# Graph Algorithm

This clustering algorithm breaks a connected, directed graph down into strongly connected components. This algorithm is from http://code.activestate.com/recipes/578507-strongly-connected-components-of-a-directed-graph/ which uses a DFS algorithm by Gabow. We count the number of components (ranging from 1 to |V|). The runtime is O(|V| + |E|). The more the components, the more tightly knit the network is (roughly speaking). For example, if we only get back two components, we know that the connectivity is one. If we get back two thousand components, we know that connectivity is likely to be much greater.

There are some edge cases. For example, we don't get connectivity as it is strictly defined: the minimum number of vertices that must be removed to disconnect the graph.

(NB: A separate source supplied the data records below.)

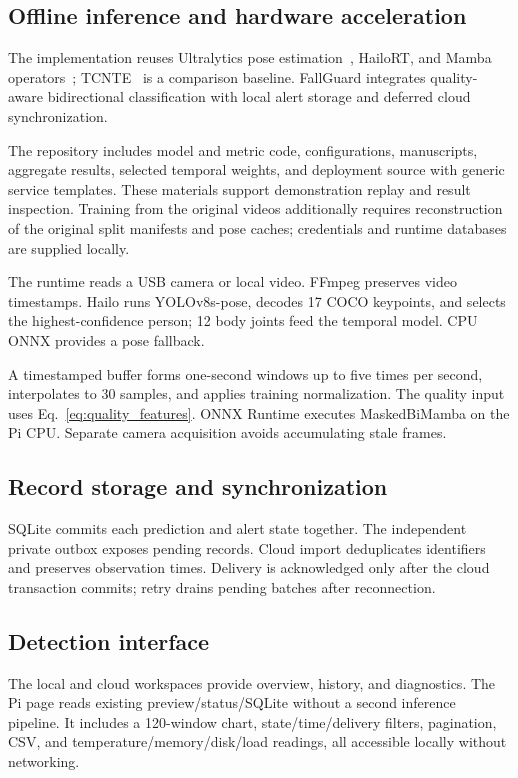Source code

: \subsection{Offline inference and hardware acceleration}

The implementation reuses Ultralytics pose estimation~\cite{ultralyticsPose}, HailoRT, and Mamba operators~\cite{gu2023mamba}; TCNTE~\cite{yu2025tcnte} is a comparison baseline. FallGuard integrates quality-aware bidirectional classification with local alert storage and deferred cloud synchronization.

The repository includes model and metric code, configurations, manuscripts, aggregate results, selected temporal weights, and deployment source with generic service templates. These materials support demonstration replay and result inspection. Training from the original videos additionally requires reconstruction of the original split manifests and pose caches; credentials and runtime databases are supplied locally.

The runtime reads a USB camera or local video. FFmpeg preserves video timestamps. Hailo runs YOLOv8s-pose, decodes 17 COCO keypoints, and selects the highest-confidence person; 12 body joints feed the temporal model. CPU ONNX provides a pose fallback.

A timestamped buffer forms one-second windows up to five times per second, interpolates to 30 samples, and applies training normalization. The quality input uses Eq.~\eqref{eq:quality_features}. ONNX Runtime executes MaskedBiMamba on the Pi CPU. Separate camera acquisition avoids accumulating stale frames.

\subsection{Record storage and synchronization}

SQLite commits each prediction and alert state together. The independent private outbox exposes pending records. Cloud import deduplicates identifiers and preserves observation times. Delivery is acknowledged only after the cloud transaction commits; retry drains pending batches after reconnection.

\subsection{Detection interface}

The local and cloud workspaces provide overview, history, and diagnostics. The Pi page reads existing preview/status/SQLite without a second inference pipeline. It includes a 120-window chart, state/time/delivery filters, pagination, CSV, and temperature/memory/disk/load readings, all accessible locally without networking.

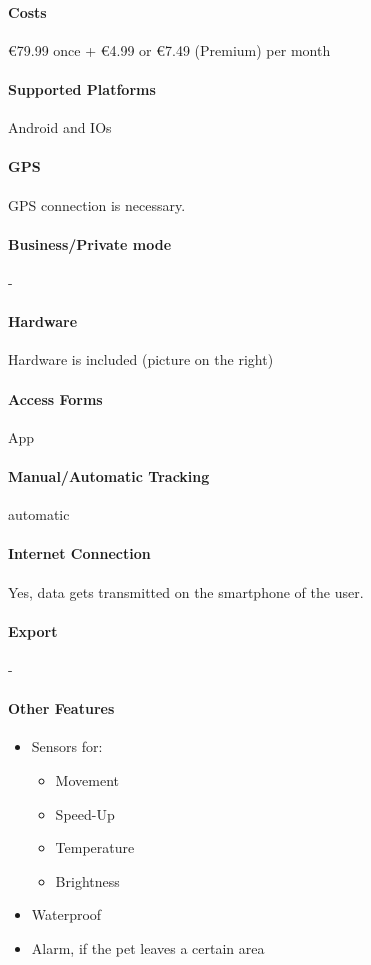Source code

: \paragraph{Costs}\euro 79.99 once + \euro 4.99 or \euro 7.49 (Premium) per month 
\paragraph{Supported Platforms}Android and IOs 
\paragraph{GPS} GPS connection is necessary.
\paragraph{Business/Private mode} -
\paragraph{Hardware}Hardware is included (picture on the right)
\paragraph{Access Forms}App
\paragraph{Manual/Automatic Tracking}automatic
\paragraph{Internet Connection}Yes, data gets transmitted on the smartphone of the user.
\paragraph{Export}-
\paragraph{Other Features}
\begin{itemize}
\item Sensors for:
\begin{itemize}
\item Movement
\item Speed-Up
\item Temperature
\item Brightness
\end{itemize}
\item Waterproof
\item Alarm, if the pet leaves a certain area

\end{itemize}


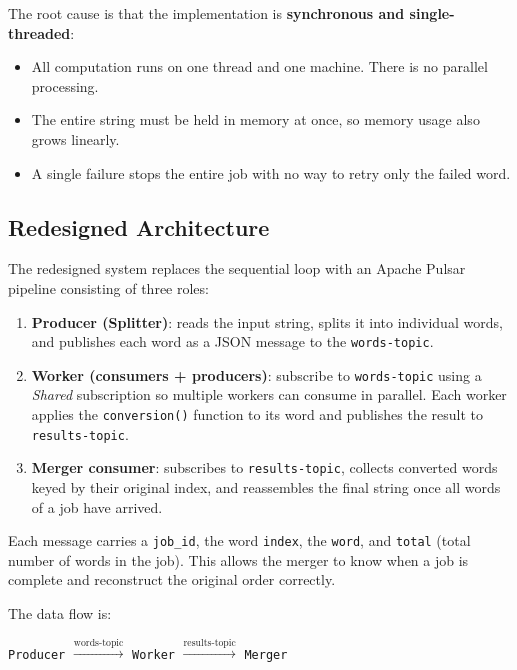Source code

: \documentclass[11pt,a4paper]{article}
\begin{document}
The root cause is that the implementation is \textbf{synchronous and single-threaded}:

\begin{itemize}[leftmargin=1.5cm]
  \item All computation runs on one thread and one machine. There is no parallel processing.
  \item The entire string must be held in memory at once, so memory usage also grows linearly.
  \item A single failure stops the entire job with no way to retry only the failed word.
\end{itemize}

\subsection{Redesigned Architecture}

The redesigned system replaces the sequential loop with an Apache Pulsar pipeline consisting
of three roles:

\begin{enumerate}[leftmargin=1.5cm]
  \item \textbf{Producer (Splitter)}: reads the input string, splits it into individual words,
        and publishes each word as a JSON message to the \texttt{words-topic}.
  \item \textbf{Worker (consumers + producers)}: subscribe to \texttt{words-topic} using a
        \textit{Shared} subscription so multiple workers can consume in parallel. Each worker
        applies the \texttt{conversion()} function to its word and publishes the result to
        \texttt{results-topic}.
  \item \textbf{Merger consumer}: subscribes to \texttt{results-topic}, collects converted
        words keyed by their original index, and reassembles the final string once all words of
        a job have arrived.
\end{enumerate}

Each message carries a \texttt{job\_id}, the word \texttt{index}, the \texttt{word}, and
\texttt{total} (total number of words in the job). This allows the merger to know when a job
is complete and reconstruct the original order correctly.

The data flow is:

\begin{center}
  \texttt{Producer} $\xrightarrow{\text{words-topic}}$ \texttt{Worker} $\xrightarrow{\text{results-topic}}$ \texttt{Merger}
\end{center}
\end{document}
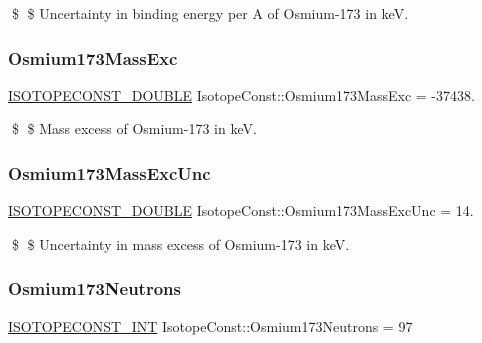 \$ \$ Uncertainty in binding energy per A of Osmium-\/173 in keV. \mbox{\label{group___isotope_const-_osmium-_os173_gaa5de3a50406bd65f1e6b035fab9b1161}} 
\subsubsection{\texorpdfstring{Osmium173\+Mass\+Exc}{Osmium173MassExc}}
{\footnotesize\ttfamily \mbox{\hyperlink{group___isotope_const-_macros_ga8f45a7272ce02c0b4c65c44636ed719a}{I\+S\+O\+T\+O\+P\+E\+C\+O\+N\+S\+T\+\_\+\+D\+O\+U\+B\+LE}} Isotope\+Const\+::\+Osmium173\+Mass\+Exc = -\/37438.}

\$ \$ Mass excess of Osmium-\/173 in keV. \mbox{\label{group___isotope_const-_osmium-_os173_gad496fb6f13e34f5fa27d96afaca92fe8}} 
\subsubsection{\texorpdfstring{Osmium173\+Mass\+Exc\+Unc}{Osmium173MassExcUnc}}
{\footnotesize\ttfamily \mbox{\hyperlink{group___isotope_const-_macros_ga8f45a7272ce02c0b4c65c44636ed719a}{I\+S\+O\+T\+O\+P\+E\+C\+O\+N\+S\+T\+\_\+\+D\+O\+U\+B\+LE}} Isotope\+Const\+::\+Osmium173\+Mass\+Exc\+Unc = 14.}

\$ \$ Uncertainty in mass excess of Osmium-\/173 in keV. \mbox{\label{group___isotope_const-_osmium-_os173_gabe61b53542ee348850fc5208d8712a59}} 
\subsubsection{\texorpdfstring{Osmium173\+Neutrons}{Osmium173Neutrons}}
{\footnotesize\ttfamily \mbox{\hyperlink{group___isotope_const-_macros_ga5f18360b3e99483a35c32d789e62621c}{I\+S\+O\+T\+O\+P\+E\+C\+O\+N\+S\+T\+\_\+\+I\+NT}} Isotope\+Const\+::\+Osmium173\+Neutrons = 97}

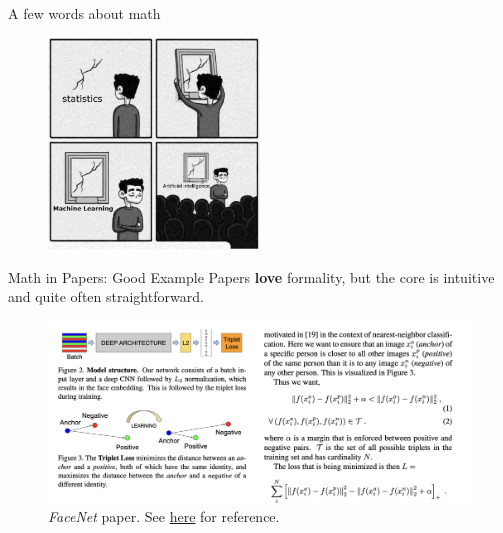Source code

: \documentclass{beamer}
\begin{document}
    \begin{frame}{A few words about math}



        \begin{figure}
        \centering
            \includegraphics[width=0.5\textwidth]{images/presentation/meme.jpg}
        \end{figure}
    \end{frame}
    \begin{frame}{Math in Papers: Good Example}
        Papers \textbf{love} formality, but the core is intuitive and quite often straightforward.

        \begin{figure}
        \centering
            \includegraphics[width=\textwidth]{images/presentation/facenet.png}
            \caption{\textit{FaceNet} paper. See \href{https://arxiv.org/pdf/1503.03832.pdf}{here} for reference.}
        \end{figure}
    \end{frame}
    
\end{document}
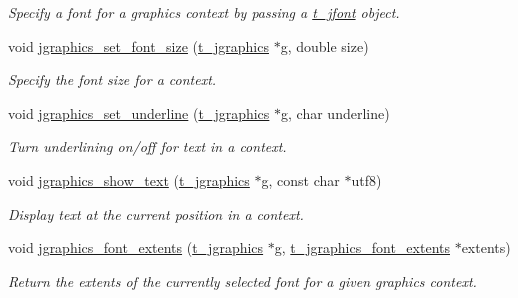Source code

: \begin{DoxyCompactItemize}
\begin{DoxyCompactList}\small\item\em Specify a font for a graphics context by passing a \hyperlink{group__jfont_ga75f83f853e52af957c799723cac89ae5}{t\_\-jfont} object. \item\end{DoxyCompactList}\item 
void \hyperlink{group__jgraphics_gaf8c17f34bfbcd09ea7ba324a6a35cc9d}{jgraphics\_\-set\_\-font\_\-size} (\hyperlink{group__jgraphics_ga4bf27bd7e21a59a427481b909d4656e7}{t\_\-jgraphics} $\ast$g, double size)
\begin{DoxyCompactList}\small\item\em Specify the font size for a context. \item\end{DoxyCompactList}\item 
void \hyperlink{group__jgraphics_ga6753504ad26f256016c34681672d3478}{jgraphics\_\-set\_\-underline} (\hyperlink{group__jgraphics_ga4bf27bd7e21a59a427481b909d4656e7}{t\_\-jgraphics} $\ast$g, char underline)
\begin{DoxyCompactList}\small\item\em Turn underlining on/off for text in a context. \item\end{DoxyCompactList}\item 
void \hyperlink{group__jgraphics_ga91b780fe7e636c4497d0f8ab0ebfd41e}{jgraphics\_\-show\_\-text} (\hyperlink{group__jgraphics_ga4bf27bd7e21a59a427481b909d4656e7}{t\_\-jgraphics} $\ast$g, const char $\ast$utf8)
\begin{DoxyCompactList}\small\item\em Display text at the current position in a context. \item\end{DoxyCompactList}\item 
void \hyperlink{group__jgraphics_ga4f556e322638d6427c2ecc7932d806ed}{jgraphics\_\-font\_\-extents} (\hyperlink{group__jgraphics_ga4bf27bd7e21a59a427481b909d4656e7}{t\_\-jgraphics} $\ast$g, \hyperlink{structt__jgraphics__font__extents}{t\_\-jgraphics\_\-font\_\-extents} $\ast$extents)
\begin{DoxyCompactList}\small\item\em Return the extents of the currently selected font for a given graphics context. \item\end{DoxyCompactList}\item 

\end{DoxyCompactItemize}
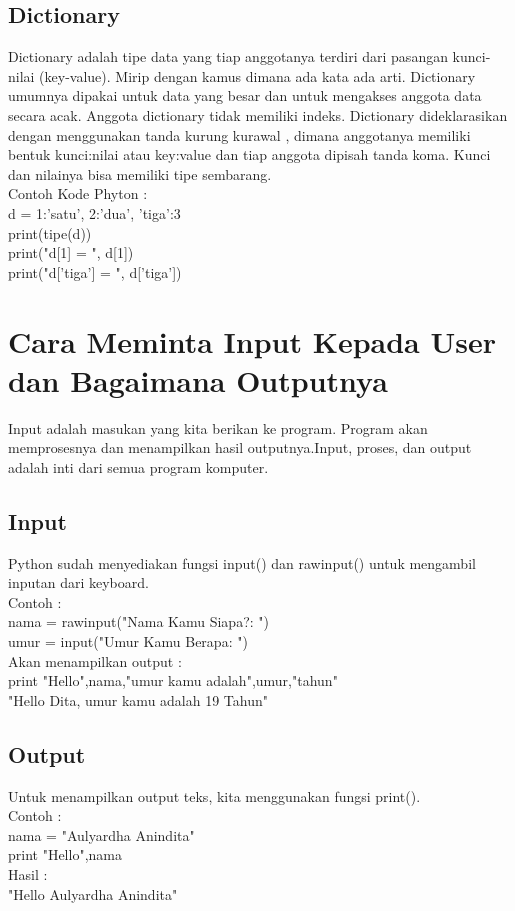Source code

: \subsection{Dictionary}
Dictionary adalah tipe data yang tiap anggotanya terdiri dari pasangan kunci-nilai (key-value). Mirip dengan kamus dimana ada kata ada arti. Dictionary umumnya dipakai untuk data yang besar dan untuk mengakses anggota data secara acak. Anggota dictionary tidak memiliki indeks. Dictionary dideklarasikan dengan menggunakan tanda kurung kurawal { }, dimana anggotanya memiliki bentuk kunci:nilai atau key:value dan tiap anggota dipisah tanda koma. Kunci dan nilainya bisa memiliki tipe sembarang.\\
Contoh Kode Phyton : \\
d = {1:'satu', 2:'dua', 'tiga':3}\\
print(tipe(d))\\
print("d[1] = ", d[1])\\
print("d['tiga'] = ", d['tiga'])\\

\section{Cara Meminta Input Kepada User dan Bagaimana Outputnya}
Input adalah masukan yang kita berikan ke program.
Program akan memprosesnya dan menampilkan hasil outputnya.Input, proses, dan output adalah inti dari semua program komputer.\\
\subsection{Input}
Python sudah menyediakan fungsi input() dan rawinput() untuk mengambil inputan dari keyboard.\\
Contoh :\\
nama = rawinput("Nama Kamu Siapa?: ")\\
umur = input("Umur Kamu Berapa: ")\\

Akan menampilkan output :\\
print "Hello",nama,"umur kamu adalah",umur,"tahun"\\
"Hello Dita, umur kamu adalah 19 Tahun"\\
\subsection{Output}
Untuk menampilkan output teks, kita menggunakan fungsi print().\\
Contoh :\\
nama = "Aulyardha Anindita"\\
print "Hello",nama\\
Hasil :\\
"Hello Aulyardha Anindita"\\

For example, we can get two thousand components back, but there can be just one component that's connected to the rest by a single edge, in which case the connectivity is also one.

In [1]:
def strongly_connected_components_path(vertices, edges):
    identified = set()
    stack = []
    index = {}
    boundaries = []

    def dfs(v):
        index[v] = len(stack)
        stack.append(v)
        boundaries.append(index[v])

        for w in edges[v]:
            if w not in index:
                for scc in dfs(w):
                    yield scc
            elif w not in identified:
                while index[w] < boundaries[-1]:
                    boundaries.pop()

        if boundaries[-1] == index[v]:
            boundaries.pop()
            scc = set(stack[index[v]:])
            del stack[index[v]:]
            identified.update(scc)
            yield scc

    for v in vertices:
        if v not in index:
            for scc in dfs(v):
                yield scc

In [6]:
# Gabow's example
vertices = [1, 2, 3, 4, 5, 6]
edges = {1: [2, 3], 2: [3, 4], 3: [], 4: [3, 5], 5: [2, 6], 6: [3, 4]}

sccs = strongly_connected_components_path(vertices, edges)

count = 0

for scc in sccs:
    print scc
    count += 1
    
print count / (1.0 * len(vertices))

set([3])
set([2, 4, 5, 6])
set([1])
0.5